▶ _PROBLEM TO SOLVE_
In the data that follows, every line containing the word "bằng" should be returned.

(Beginning of MATERIAL SHOWN)

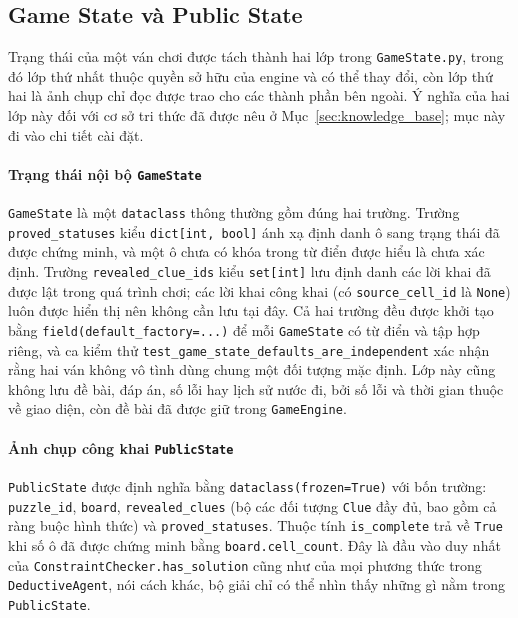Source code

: \subsection{Game State và Public State}
\label{sec:game_state}
\begin{sloppypar}

Trạng thái của một ván chơi được tách thành hai lớp trong \texttt{GameState.py},
trong đó lớp thứ nhất thuộc quyền sở hữu của engine và có thể thay đổi, còn lớp
thứ hai là ảnh chụp chỉ đọc được trao cho các thành phần bên ngoài. Ý nghĩa của
hai lớp này đối với cơ sở tri thức đã được nêu ở Mục~\ref{sec:knowledge_base};
mục này đi vào chi tiết cài đặt.

\paragraph{Trạng thái nội bộ \texttt{GameState}}
\texttt{GameState} là một \texttt{dataclass} thông thường gồm đúng hai trường.
Trường \texttt{proved\_statuses} kiểu \texttt{dict[int, bool]} ánh xạ định danh
ô sang trạng thái đã được chứng minh, và một ô chưa có khóa trong từ điển được
hiểu là chưa xác định. Trường \texttt{revealed\_clue\_ids} kiểu \texttt{set[int]}
lưu định danh các lời khai đã được lật trong quá trình chơi; các lời khai công
khai (có \texttt{source\_cell\_id} là \texttt{None}) luôn được hiển thị nên không
cần lưu tại đây. Cả hai trường đều được khởi tạo bằng
\texttt{field(default\_factory=...)} để mỗi \texttt{GameState} có từ điển và tập
hợp riêng, và ca kiểm thử \texttt{test\_game\_state\_defaults\_are\_independent}
xác nhận rằng hai ván không vô tình dùng chung một đối tượng mặc định. Lớp này
cũng không lưu đề bài, đáp án, số lỗi hay lịch sử nước đi, bởi số lỗi và thời
gian thuộc về giao diện, còn đề bài đã được giữ trong \texttt{GameEngine}.

\paragraph{Ảnh chụp công khai \texttt{PublicState}}
\texttt{PublicState} được định nghĩa bằng \texttt{dataclass(frozen=True)} với
bốn trường: \texttt{puzzle\_id}, \texttt{board}, \texttt{revealed\_clues} (bộ
các đối tượng \texttt{Clue} đầy đủ, bao gồm cả ràng buộc hình thức) và
\texttt{proved\_statuses}. Thuộc tính \texttt{is\_complete} trả về \texttt{True}
khi số ô đã được chứng minh bằng \texttt{board.cell\_count}. Đây là đầu vào duy
nhất của \texttt{ConstraintChecker.has\_solution} cũng như của mọi phương thức
trong \texttt{DeductiveAgent}, nói cách khác, bộ giải chỉ có thể nhìn thấy những
gì nằm trong \texttt{PublicState}.


\end{sloppypar}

(End of MATERIAL SHOWN)

▶ _SOLUTION TO THIS PROBLEM_
cần lưu tại đây. Cả hai trường đều được khởi tạo bằng
\texttt{PublicState} được định nghĩa bằng \texttt{dataclass(frozen=True)} với
khi số ô đã được chứng minh bằng \texttt{board.cell\_count}. Đây là đầu vào duy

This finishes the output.